The state’s clean air regulator, the California Air Resources Board, voted unanimously in favor of the rule at a meeting on Thursday.
The California Air Resources Board is set to approve the proposal to make zero-emission trucks a reality. The rule would require that auto manufacturers increase the proportion of zero-emission trucks in their sales to California from 2024 to 2035. By 2035, the state wants 55 percent of the sales from light- and medium-duty trucks to be electric.
As for heavier trucks, manufacturers need to clean up 75 percent of their sales by 2035. The state first began efforts to pass the Advanced Clean Trucks Regulation in 2016 under former Gov. Jerry Brown.

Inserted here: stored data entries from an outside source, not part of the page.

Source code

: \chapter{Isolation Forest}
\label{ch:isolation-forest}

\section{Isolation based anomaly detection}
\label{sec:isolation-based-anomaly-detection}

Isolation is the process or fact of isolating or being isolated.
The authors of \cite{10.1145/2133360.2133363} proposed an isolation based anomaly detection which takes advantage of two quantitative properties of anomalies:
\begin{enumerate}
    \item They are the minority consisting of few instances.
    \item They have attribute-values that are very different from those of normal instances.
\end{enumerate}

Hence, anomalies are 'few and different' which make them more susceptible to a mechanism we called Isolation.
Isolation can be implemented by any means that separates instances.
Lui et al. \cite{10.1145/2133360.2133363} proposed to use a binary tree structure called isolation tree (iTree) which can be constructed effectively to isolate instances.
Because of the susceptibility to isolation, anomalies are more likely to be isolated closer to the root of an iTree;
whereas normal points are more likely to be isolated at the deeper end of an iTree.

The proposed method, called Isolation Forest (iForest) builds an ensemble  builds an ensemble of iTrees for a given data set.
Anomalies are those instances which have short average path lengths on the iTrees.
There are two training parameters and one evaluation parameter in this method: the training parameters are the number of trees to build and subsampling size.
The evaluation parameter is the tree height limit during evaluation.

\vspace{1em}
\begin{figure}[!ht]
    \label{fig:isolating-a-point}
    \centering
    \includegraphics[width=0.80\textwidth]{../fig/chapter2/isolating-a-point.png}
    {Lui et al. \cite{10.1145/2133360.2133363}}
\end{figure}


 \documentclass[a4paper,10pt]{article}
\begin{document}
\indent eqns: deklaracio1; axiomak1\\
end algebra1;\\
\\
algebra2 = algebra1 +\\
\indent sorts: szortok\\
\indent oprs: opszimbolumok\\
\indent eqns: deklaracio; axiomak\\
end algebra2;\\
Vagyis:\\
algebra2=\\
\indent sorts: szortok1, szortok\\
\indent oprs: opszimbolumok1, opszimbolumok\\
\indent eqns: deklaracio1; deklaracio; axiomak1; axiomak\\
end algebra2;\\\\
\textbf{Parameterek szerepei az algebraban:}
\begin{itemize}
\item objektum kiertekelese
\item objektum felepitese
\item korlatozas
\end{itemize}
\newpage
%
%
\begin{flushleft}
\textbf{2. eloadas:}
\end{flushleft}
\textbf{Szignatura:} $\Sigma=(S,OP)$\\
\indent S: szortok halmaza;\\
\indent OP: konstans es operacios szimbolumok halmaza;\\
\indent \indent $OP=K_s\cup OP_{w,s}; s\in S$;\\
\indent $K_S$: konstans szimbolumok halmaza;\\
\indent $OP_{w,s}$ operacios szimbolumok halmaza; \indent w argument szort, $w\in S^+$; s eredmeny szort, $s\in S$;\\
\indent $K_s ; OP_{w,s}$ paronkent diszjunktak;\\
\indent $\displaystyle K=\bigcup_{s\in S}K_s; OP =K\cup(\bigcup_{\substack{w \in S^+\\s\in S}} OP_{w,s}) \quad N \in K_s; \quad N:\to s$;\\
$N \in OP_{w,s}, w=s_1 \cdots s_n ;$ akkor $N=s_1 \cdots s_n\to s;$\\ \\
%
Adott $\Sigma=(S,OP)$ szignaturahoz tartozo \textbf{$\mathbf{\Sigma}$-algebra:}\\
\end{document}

“California has always been a leader in advancing clean transportation technology,” Costa Samaras, an associate professor of civil and environmental engineering at Carnegie Mellon University, told Earther. “It’s a huge deal.”
Most of California’s greenhouse gas emissions come from transportation of which heavy-duty vehicles make up more than 8 percent of those emissions. Passenger vehicles are the largest contributor, but these vehicles also include light- and medium-duty trucks, which are regulated under the new rule.
Common light-duty trucks are pick-ups such as the Chevrolet Silverado. Medium-duty trucks include vehicles used to transport goods, such as delivery trucks or school buses.
Removing diesel trucks from the roads would eliminate 60,000 tons of hazardous nitrogen oxides, preventing more than 900 premature deaths and delivering at least $9 billion in public health benefits, California estimates.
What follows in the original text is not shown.